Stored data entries
====

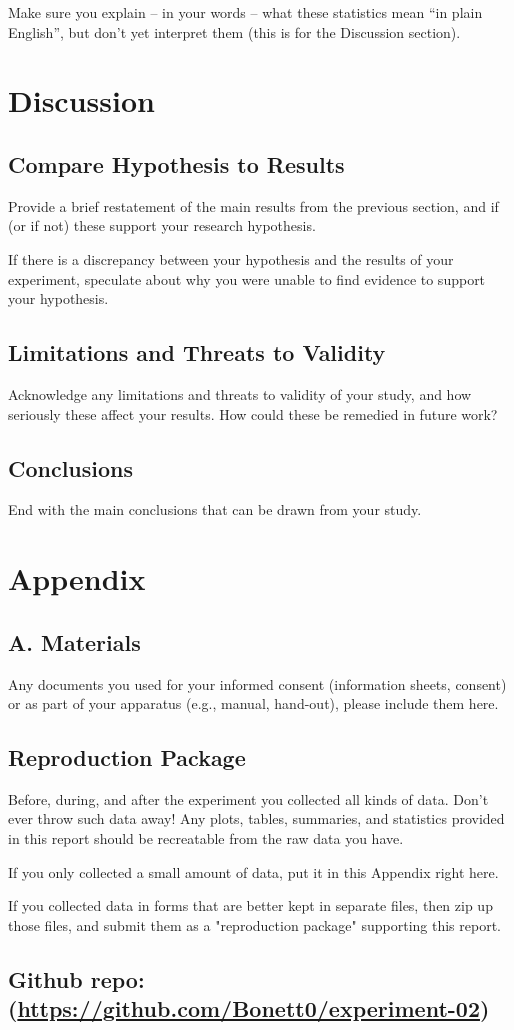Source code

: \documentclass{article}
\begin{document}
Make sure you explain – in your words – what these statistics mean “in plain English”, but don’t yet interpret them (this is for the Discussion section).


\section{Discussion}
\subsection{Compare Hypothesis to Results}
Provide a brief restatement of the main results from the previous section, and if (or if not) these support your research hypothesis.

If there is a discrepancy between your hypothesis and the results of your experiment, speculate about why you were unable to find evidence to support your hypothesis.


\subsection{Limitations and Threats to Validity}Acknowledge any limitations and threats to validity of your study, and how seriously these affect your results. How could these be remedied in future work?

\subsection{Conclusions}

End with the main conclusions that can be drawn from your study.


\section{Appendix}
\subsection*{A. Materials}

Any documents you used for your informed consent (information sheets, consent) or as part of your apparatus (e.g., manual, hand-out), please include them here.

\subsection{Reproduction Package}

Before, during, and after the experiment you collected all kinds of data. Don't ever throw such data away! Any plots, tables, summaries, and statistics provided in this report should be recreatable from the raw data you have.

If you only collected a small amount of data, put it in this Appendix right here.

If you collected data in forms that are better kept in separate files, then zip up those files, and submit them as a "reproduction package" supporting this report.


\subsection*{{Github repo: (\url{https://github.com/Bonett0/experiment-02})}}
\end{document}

====

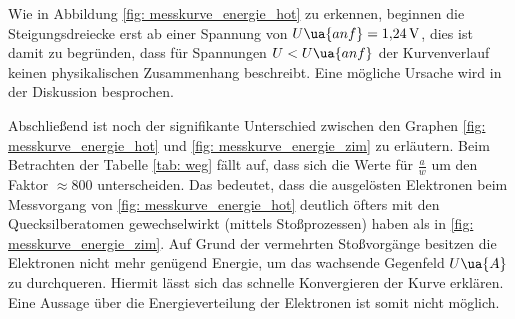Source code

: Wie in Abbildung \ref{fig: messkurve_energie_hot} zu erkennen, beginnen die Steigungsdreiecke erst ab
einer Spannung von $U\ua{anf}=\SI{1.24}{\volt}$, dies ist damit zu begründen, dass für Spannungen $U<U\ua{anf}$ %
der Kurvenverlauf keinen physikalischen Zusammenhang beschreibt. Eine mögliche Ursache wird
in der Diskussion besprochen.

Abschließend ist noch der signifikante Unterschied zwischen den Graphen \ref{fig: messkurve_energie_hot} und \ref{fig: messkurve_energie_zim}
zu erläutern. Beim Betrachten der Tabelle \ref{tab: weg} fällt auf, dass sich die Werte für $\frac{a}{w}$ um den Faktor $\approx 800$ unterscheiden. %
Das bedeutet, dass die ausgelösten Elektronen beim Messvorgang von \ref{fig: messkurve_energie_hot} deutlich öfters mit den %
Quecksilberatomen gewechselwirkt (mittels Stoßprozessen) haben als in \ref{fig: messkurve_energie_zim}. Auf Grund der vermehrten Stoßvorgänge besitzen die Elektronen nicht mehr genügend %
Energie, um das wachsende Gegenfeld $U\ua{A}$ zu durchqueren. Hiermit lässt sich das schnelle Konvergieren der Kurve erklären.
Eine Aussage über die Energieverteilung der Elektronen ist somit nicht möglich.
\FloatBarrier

====

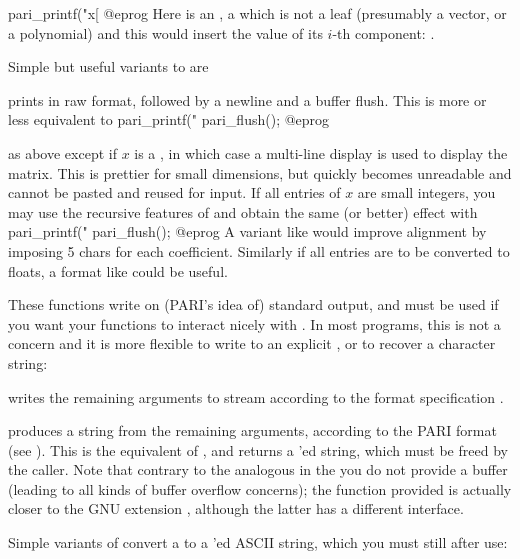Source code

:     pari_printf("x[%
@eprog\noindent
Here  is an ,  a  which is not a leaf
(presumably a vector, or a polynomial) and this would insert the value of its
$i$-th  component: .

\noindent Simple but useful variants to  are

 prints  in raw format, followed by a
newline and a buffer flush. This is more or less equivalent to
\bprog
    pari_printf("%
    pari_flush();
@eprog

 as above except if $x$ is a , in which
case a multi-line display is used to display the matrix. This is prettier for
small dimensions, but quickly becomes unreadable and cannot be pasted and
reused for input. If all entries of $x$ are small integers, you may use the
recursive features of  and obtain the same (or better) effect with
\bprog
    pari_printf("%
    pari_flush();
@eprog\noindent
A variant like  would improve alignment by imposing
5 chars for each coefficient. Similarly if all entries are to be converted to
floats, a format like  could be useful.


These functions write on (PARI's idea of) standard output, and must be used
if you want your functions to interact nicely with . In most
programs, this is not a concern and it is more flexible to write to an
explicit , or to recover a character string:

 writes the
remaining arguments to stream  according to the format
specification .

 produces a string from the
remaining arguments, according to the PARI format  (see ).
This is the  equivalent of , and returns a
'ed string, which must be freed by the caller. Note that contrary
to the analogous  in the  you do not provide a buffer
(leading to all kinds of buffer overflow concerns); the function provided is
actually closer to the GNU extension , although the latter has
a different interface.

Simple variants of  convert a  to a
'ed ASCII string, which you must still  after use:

====

§ Exercise description
The expected result is a copy of each line in the records where "useful" appears.

§ Result for this exercise
\noindent Simple but useful variants to  are
floats, a format like  could be useful.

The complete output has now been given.